Directed by Professor Erik Angerhofer and alumnus Zach James ’06, and with music directing by performance studies professor Blaise Bryski, the opera students are gearing up for their first performance at 7 p.m. Nov. 19 in Hockett Family Recital Hall in the James J. Whalen Center for Music. Bryski said the excerpts that will be performed are from several contemporary American composers, introducing new genres and setting higher standards for the students.
Students in the Roy H. Park School of Communications will be producing the live show as part of the television-radio course, Live Event TV Production. This will be the first live-streamed performance at Ithaca College. The Park course, taught by Professor Chrissy Guest, is comprised of 15 students. Five of the students, including junior Griffin Schultz, are spearheading the opera event.
“We are in charge of everything from the ground up,” Schultz said. “[The course] is testing us for prep work and also has us working with people outside the Park School. We need to be solving problems on the fly.”
Bryski said a difficulty the students face is learning the works while also creating their own interpretation and visualizing the scene in their minds.
“Imagine this is the 18th century and Mozart has just written a new opera. Everyone has to figure out how they’re going to perform it. Students have to figure out who their characters are and what the setting is. [This performance] will be the conception,” Bryski said.
James, a current opera singer and Broadway actor, organized the repertoire, which is inspired by his previous experiences working with contemporary opera.
“I’ve done a ton of new opera myself as a singer and theater student, so I was thinking about what I didn’t learn in school and wish I had because so much in the professional world I have had to piece songs together without the aid of a recording,” James said. “And because I have done so much new opera, I had access to a lot of composers who are working in all the biggest opera companies in the country.”
James said he is in constant contact with the composers, each of them wanting to share their ideas of how their works are being interpreted.
“[The composers] are all very curious.

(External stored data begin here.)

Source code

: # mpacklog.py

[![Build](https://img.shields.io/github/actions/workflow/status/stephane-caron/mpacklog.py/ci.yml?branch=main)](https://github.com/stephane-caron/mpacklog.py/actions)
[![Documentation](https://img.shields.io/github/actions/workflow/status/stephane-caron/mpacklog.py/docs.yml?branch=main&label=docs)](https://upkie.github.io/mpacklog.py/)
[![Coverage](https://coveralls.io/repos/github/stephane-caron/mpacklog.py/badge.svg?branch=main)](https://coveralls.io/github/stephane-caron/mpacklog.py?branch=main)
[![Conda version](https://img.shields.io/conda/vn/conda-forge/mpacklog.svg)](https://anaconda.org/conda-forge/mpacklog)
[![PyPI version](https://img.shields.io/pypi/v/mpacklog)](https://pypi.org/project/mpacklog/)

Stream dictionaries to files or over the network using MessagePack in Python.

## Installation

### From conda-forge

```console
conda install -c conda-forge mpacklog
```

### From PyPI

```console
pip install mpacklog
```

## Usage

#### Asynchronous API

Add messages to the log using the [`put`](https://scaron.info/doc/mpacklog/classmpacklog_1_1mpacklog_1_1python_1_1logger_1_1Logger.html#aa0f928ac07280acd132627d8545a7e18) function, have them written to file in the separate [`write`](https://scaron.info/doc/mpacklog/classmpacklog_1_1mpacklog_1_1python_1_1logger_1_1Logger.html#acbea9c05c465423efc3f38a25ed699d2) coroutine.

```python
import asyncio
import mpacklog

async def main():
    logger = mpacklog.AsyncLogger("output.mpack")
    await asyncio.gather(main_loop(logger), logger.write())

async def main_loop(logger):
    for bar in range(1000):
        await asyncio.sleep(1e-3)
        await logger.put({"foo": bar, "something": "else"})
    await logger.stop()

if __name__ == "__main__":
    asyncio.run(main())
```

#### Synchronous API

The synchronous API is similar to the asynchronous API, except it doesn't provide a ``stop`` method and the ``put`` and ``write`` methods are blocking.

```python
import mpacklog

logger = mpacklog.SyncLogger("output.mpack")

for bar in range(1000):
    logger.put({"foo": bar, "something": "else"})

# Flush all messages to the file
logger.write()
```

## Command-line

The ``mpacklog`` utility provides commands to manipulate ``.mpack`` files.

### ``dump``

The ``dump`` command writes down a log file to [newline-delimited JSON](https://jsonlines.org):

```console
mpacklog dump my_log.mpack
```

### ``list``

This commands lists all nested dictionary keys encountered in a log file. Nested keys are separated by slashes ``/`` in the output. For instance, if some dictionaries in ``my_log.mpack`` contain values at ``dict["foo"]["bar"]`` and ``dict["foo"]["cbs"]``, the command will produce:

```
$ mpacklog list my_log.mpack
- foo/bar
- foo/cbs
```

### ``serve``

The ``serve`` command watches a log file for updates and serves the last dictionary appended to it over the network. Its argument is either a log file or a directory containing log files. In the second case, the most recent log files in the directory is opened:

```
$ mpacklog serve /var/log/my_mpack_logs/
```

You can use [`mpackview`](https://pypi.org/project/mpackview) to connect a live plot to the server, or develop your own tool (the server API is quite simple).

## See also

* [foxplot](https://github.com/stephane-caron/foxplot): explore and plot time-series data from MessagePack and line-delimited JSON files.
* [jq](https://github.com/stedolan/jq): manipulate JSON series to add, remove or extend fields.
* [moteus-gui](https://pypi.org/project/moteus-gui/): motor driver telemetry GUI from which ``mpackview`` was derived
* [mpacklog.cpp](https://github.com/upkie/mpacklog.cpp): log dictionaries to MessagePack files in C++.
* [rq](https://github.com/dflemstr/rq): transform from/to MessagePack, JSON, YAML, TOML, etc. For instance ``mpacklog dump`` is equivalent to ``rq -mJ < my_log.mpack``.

One composer emailed me this morning with all these thoughts,” he said. “Composers are really eager to be involved, and it’s almost painful for them to know that someone’s doing their music and they can’t hear it in the rehearsal process.”

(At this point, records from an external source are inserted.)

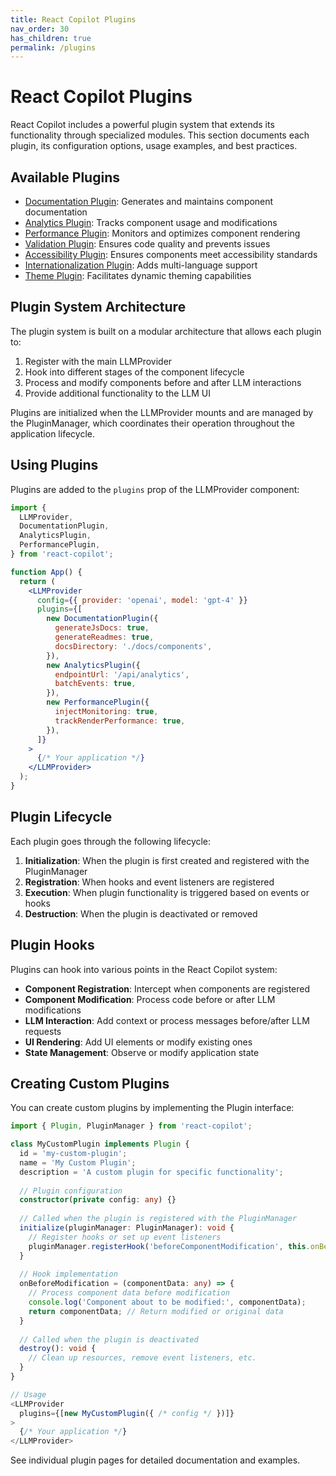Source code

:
 ```yaml
---
title: React Copilot Plugins
nav_order: 30
has_children: true
permalink: /plugins
---
```

# React Copilot Plugins

React Copilot includes a powerful plugin system that extends its functionality through specialized modules. This section documents each plugin, its configuration options, usage examples, and best practices.

## Available Plugins

- [Documentation Plugin](documentation-plugin.md): Generates and maintains component documentation
- [Analytics Plugin](analytics-plugin.md): Tracks component usage and modifications
- [Performance Plugin](performance-plugin.md): Monitors and optimizes component rendering
- [Validation Plugin](validation-plugin.md): Ensures code quality and prevents issues
- [Accessibility Plugin](accessibility-plugin.md): Ensures components meet accessibility standards
- [Internationalization Plugin](internationalization-plugin.md): Adds multi-language support
- [Theme Plugin](theme-plugin.md): Facilitates dynamic theming capabilities

## Plugin System Architecture

The plugin system is built on a modular architecture that allows each plugin to:

1. Register with the main LLMProvider
2. Hook into different stages of the component lifecycle
3. Process and modify components before and after LLM interactions
4. Provide additional functionality to the LLM UI

Plugins are initialized when the LLMProvider mounts and are managed by the PluginManager, which coordinates their operation throughout the application lifecycle.

## Using Plugins

Plugins are added to the `plugins` prop of the LLMProvider component:

```jsx
import {
  LLMProvider,
  DocumentationPlugin,
  AnalyticsPlugin,
  PerformancePlugin,
} from 'react-copilot';

function App() {
  return (
    <LLMProvider
      config={{ provider: 'openai', model: 'gpt-4' }}
      plugins={[
        new DocumentationPlugin({
          generateJsDocs: true,
          generateReadmes: true,
          docsDirectory: './docs/components',
        }),
        new AnalyticsPlugin({
          endpointUrl: '/api/analytics',
          batchEvents: true,
        }),
        new PerformancePlugin({
          injectMonitoring: true,
          trackRenderPerformance: true,
        }),
      ]}
    >
      {/* Your application */}
    </LLMProvider>
  );
}
```

## Plugin Lifecycle

Each plugin goes through the following lifecycle:

1. **Initialization**: When the plugin is first created and registered with the PluginManager
2. **Registration**: When hooks and event listeners are registered
3. **Execution**: When plugin functionality is triggered based on events or hooks
4. **Destruction**: When the plugin is deactivated or removed

## Plugin Hooks

Plugins can hook into various points in the React Copilot system:

- **Component Registration**: Intercept when components are registered
- **Component Modification**: Process code before or after LLM modifications
- **LLM Interaction**: Add context or process messages before/after LLM requests
- **UI Rendering**: Add UI elements or modify existing ones
- **State Management**: Observe or modify application state

## Creating Custom Plugins

You can create custom plugins by implementing the Plugin interface:

```typescript
import { Plugin, PluginManager } from 'react-copilot';

class MyCustomPlugin implements Plugin {
  id = 'my-custom-plugin';
  name = 'My Custom Plugin';
  description = 'A custom plugin for specific functionality';
  
  // Plugin configuration
  constructor(private config: any) {}
  
  // Called when the plugin is registered with the PluginManager
  initialize(pluginManager: PluginManager): void {
    // Register hooks or set up event listeners
    pluginManager.registerHook('beforeComponentModification', this.onBeforeModification);
  }
  
  // Hook implementation
  onBeforeModification = (componentData: any) => {
    // Process component data before modification
    console.log('Component about to be modified:', componentData);
    return componentData; // Return modified or original data
  }
  
  // Called when the plugin is deactivated
  destroy(): void {
    // Clean up resources, remove event listeners, etc.
  }
}

// Usage
<LLMProvider
  plugins={[new MyCustomPlugin({ /* config */ })]}
>
  {/* Your application */}
</LLMProvider>
```

See individual plugin pages for detailed documentation and examples.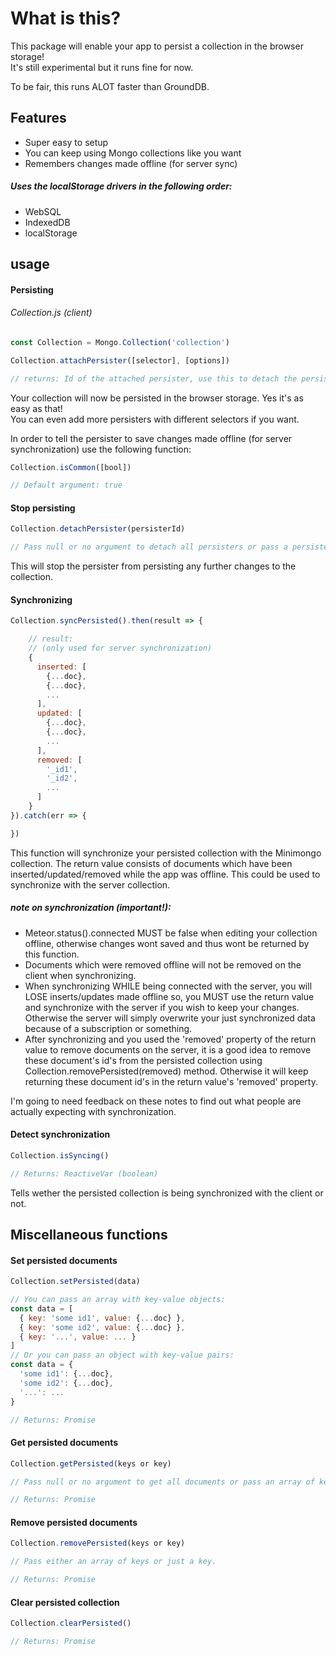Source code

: # What is this?
This package will enable your app to persist a collection in the browser storage!  
It's still experimental but it runs fine for now.

To be fair, this runs ALOT faster than GroundDB.
## Features
- Super easy to setup
- You can keep using Mongo collections like you want
- Remembers changes made offline (for server sync)
##### Uses the localStorage drivers in the following order:
- WebSQL
- IndexedDB
- localStorage
## usage
#### Persisting
###### *Collection.js (client)*
```js
const Collection = Mongo.Collection('collection')

Collection.attachPersister([selector], [options])

// returns: Id of the attached persister, use this to detach the persister.
```
Your collection will now be persisted in the browser storage. Yes it's as easy as that!  
You can even add more persisters with different selectors if you want.  

In order to tell the persister to save changes made offline (for server synchronization) use the following function:
```js
Collection.isCommon([bool])

// Default argument: true
```
#### Stop persisting
```js
Collection.detachPersister(persisterId)

// Pass null or no argument to detach all persisters or pass a persister's id to detach that specific persister.
```
This will stop the persister from persisting any further changes to the collection.
#### Synchronizing
```js
Collection.syncPersisted().then(result => {

    // result:
    // (only used for server synchronization)
    {
      inserted: [
        {...doc},
        {...doc},
        ...
      ],
      updated: [
        {...doc},
        {...doc},
        ...
      ],
      removed: [
        '_id1',
        '_id2',
        ...
      ]
    }
}).catch(err => {

})
```
This function will synchronize your persisted collection with the Minimongo collection.
The return value consists of documents which have been inserted/updated/removed while the app was offline. This could be used to synchronize with the server collection.
##### note on synchronization (important!):
- Meteor.status().connected MUST be false when editing your collection offline, otherwise changes wont saved and thus wont be returned by this function.  
- Documents which were removed offline will not be removed on the client when synchronizing.
- When synchronizing WHILE being connected with the server, you will LOSE inserts/updates made offline so, you MUST use the return value and synchronize with the server if you wish to keep your changes. Otherwise the server will simply overwrite your just synchronized data because of a subscription or something.  
- After synchronizing and you used the 'removed' property of the return value to remove documents on the server, it is a good idea to remove these document's id's from the persisted collection using Collection.removePersisted(removed) method. Otherwise it will keep returning these document id's in the return value's 'removed' property.  

I'm going to need feedback on these notes to find out what people are actually expecting with synchronization.
#### Detect synchronization
```js
Collection.isSyncing()

// Returns: ReactiveVar (boolean)
```
Tells wether the persisted collection is being synchronized with the client or not.
## Miscellaneous functions
#### Set persisted documents
```js
Collection.setPersisted(data)

// You can pass an array with key-value objects:
const data = [
  { key: 'some id1', value: {...doc} },
  { key: 'some id2', value: {...doc} },
  { key: '...', value: ... }
]
// Or you can pass an object with key-value pairs:
const data = {
  'some id1': {...doc},
  'some id2': {...doc},
  '...': ...
}

// Returns: Promise
```
#### Get persisted documents
```js
Collection.getPersisted(keys or key)

// Pass null or no argument to get all documents or pass an array of keys or just a key.

// Returns: Promise
```
#### Remove persisted documents
```js
Collection.removePersisted(keys or key)

// Pass either an array of keys or just a key.

// Returns: Promise
```
#### Clear persisted collection
```js
Collection.clearPersisted()

// Returns: Promise
```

Angerhofer said performing songs that have not been acted out before is a remarkable experience that affects all parties involved.

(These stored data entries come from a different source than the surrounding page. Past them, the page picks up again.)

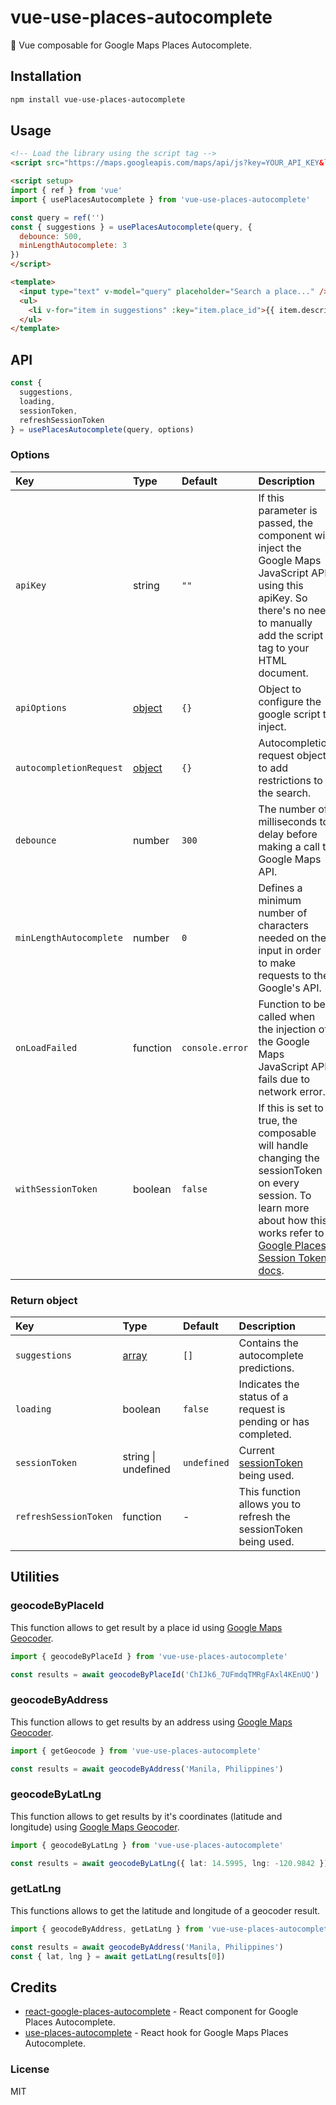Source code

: # vue-use-places-autocomplete

📍 Vue composable for Google Maps Places Autocomplete.

## Installation

```bash
npm install vue-use-places-autocomplete
```

## Usage

```html
<!-- Load the library using the script tag -->
<script src="https://maps.googleapis.com/maps/api/js?key=YOUR_API_KEY&libraries=places"></script>
```

```html
<script setup>
import { ref } from 'vue'
import { usePlacesAutocomplete } from 'vue-use-places-autocomplete'

const query = ref('')
const { suggestions } = usePlacesAutocomplete(query, {
  debounce: 500,
  minLengthAutocomplete: 3
})
</script>

<template>
  <input type="text" v-model="query" placeholder="Search a place..." />
  <ul>
    <li v-for="item in suggestions" :key="item.place_id">{{ item.description }}</li>
  </ul>
</template>
```

## API

```js
const {
  suggestions,
  loading,
  sessionToken,
  refreshSessionToken
} = usePlacesAutocomplete(query, options)
```

### Options

| Key | Type | Default | Description |
| :----- | :-------- | :---------- | :---------- |
| `apiKey` | string | `""` | If this parameter is passed, the component will inject the Google Maps JavaScript API using this apiKey. So there's no need to manually add the script tag to your HTML document. |
| `apiOptions` | [object](https://developers.google.com/maps/documentation/javascript/localization) | `{}` | Object to configure the google script to inject. |
| `autocompletionRequest` | [object](https://developers.google.com/maps/documentation/javascript/reference/places-autocomplete-service#AutocompletionRequest) | `{}` | Autocompletion request object to add restrictions to the search. |
| `debounce` | number | `300` | The number of milliseconds to delay before making a call to Google Maps API. |
| `minLengthAutocomplete` | number | `0` | Defines a minimum number of characters needed on the input in order to make requests to the Google's API. |
| `onLoadFailed` | function | `console.error` | Function to be called when the injection of the Google Maps JavaScript API fails due to network error. |
| `withSessionToken` | boolean | `false` | If this is set to true, the composable will handle changing the sessionToken on every session. To learn more about how this works refer to [Google Places Session Token docs](https://developers.google.com/maps/documentation/places/web-service/session-tokens). |

### Return object

| Key | Type | Default | Description |
| :----- | :-------- | :---------- | :---------- |
| `suggestions` | [array](https://developers.google.com/maps/documentation/javascript/reference/places-autocomplete-service#AutocompletePrediction) | `[]` | Contains the autocomplete predictions. |
| `loading` | boolean | `false` | Indicates the status of a request is pending or has completed. |
| `sessionToken` | string \| undefined | `undefined` | Current [sessionToken](https://developers.google.com/maps/documentation/javascript/reference/places-autocomplete-service) being used. |
| `refreshSessionToken` | function | - | This function allows you to refresh the sessionToken being used. |

## Utilities

### geocodeByPlaceId

This function allows to get result by a place id using [Google Maps Geocoder](https://developers.google.com/maps/documentation/javascript/geocoding).

```ts
import { geocodeByPlaceId } from 'vue-use-places-autocomplete'

const results = await geocodeByPlaceId('ChIJk6_7UFmdqTMRgFAxl4KEnUQ')
```

### geocodeByAddress

This function allows to get results by an address using [Google Maps Geocoder](https://developers.google.com/maps/documentation/javascript/geocoding).

```ts
import { getGeocode } from 'vue-use-places-autocomplete'

const results = await geocodeByAddress('Manila, Philippines')
```

### geocodeByLatLng

This function allows to get results by it's coordinates (latitude and longitude) using [Google Maps Geocoder](https://developers.google.com/maps/documentation/javascript/geocoding).

```ts
import { geocodeByLatLng } from 'vue-use-places-autocomplete'

const results = await geocodeByLatLng({ lat: 14.5995, lng: -120.9842 })
```

### getLatLng

This functions allows to get the latitude and longitude of a geocoder result.

```ts
import { geocodeByAddress, getLatLng } from 'vue-use-places-autocomplete'

const results = await geocodeByAddress('Manila, Philippines')
const { lat, lng } = await getLatLng(results[0])
```

## Credits

- [react-google-places-autocomplete](https://github.com/tintef/react-google-places-autocomplete) - React component for Google Places Autocomplete.
- [use-places-autocomplete](https://github.com/wellyshen/use-places-autocomplete) - React hook for Google Maps Places Autocomplete.

### License

MIT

“I think for them, they must be really excited about being able to see what they’ve conceptualized up on its feet,” Angerhofer said. “It’s a spiral effect in that they write something, we go to work on it, they get to see it, they might get some new ideas and new thoughts, and it just takes from there.”
The variety of the opera also adds an air of intrigue. Angerhofer explained how each excerpt originated from different styles of composing, therefore resulting in a range of genres.
“Some of them are really focused on composing opera. Others of them have done more folk music,” Angerhofer said. “Some of them are electronic music. [The concert will be] a neat blend of genres.”
The Opera Workshop performance not only gives experience to the students producing the show, but also to the cast who will be performing in front of an audience with cameras nearby. James said he expects the concert to be an engaging show for both the cast and audience.
“It’s very difficult music, and it’s been a huge challenge for everyone involved,” James said. “Everyone’s had to rise to the occasion because it’s out of their comfort zone, and it will be out of the audience’s comfort zone.”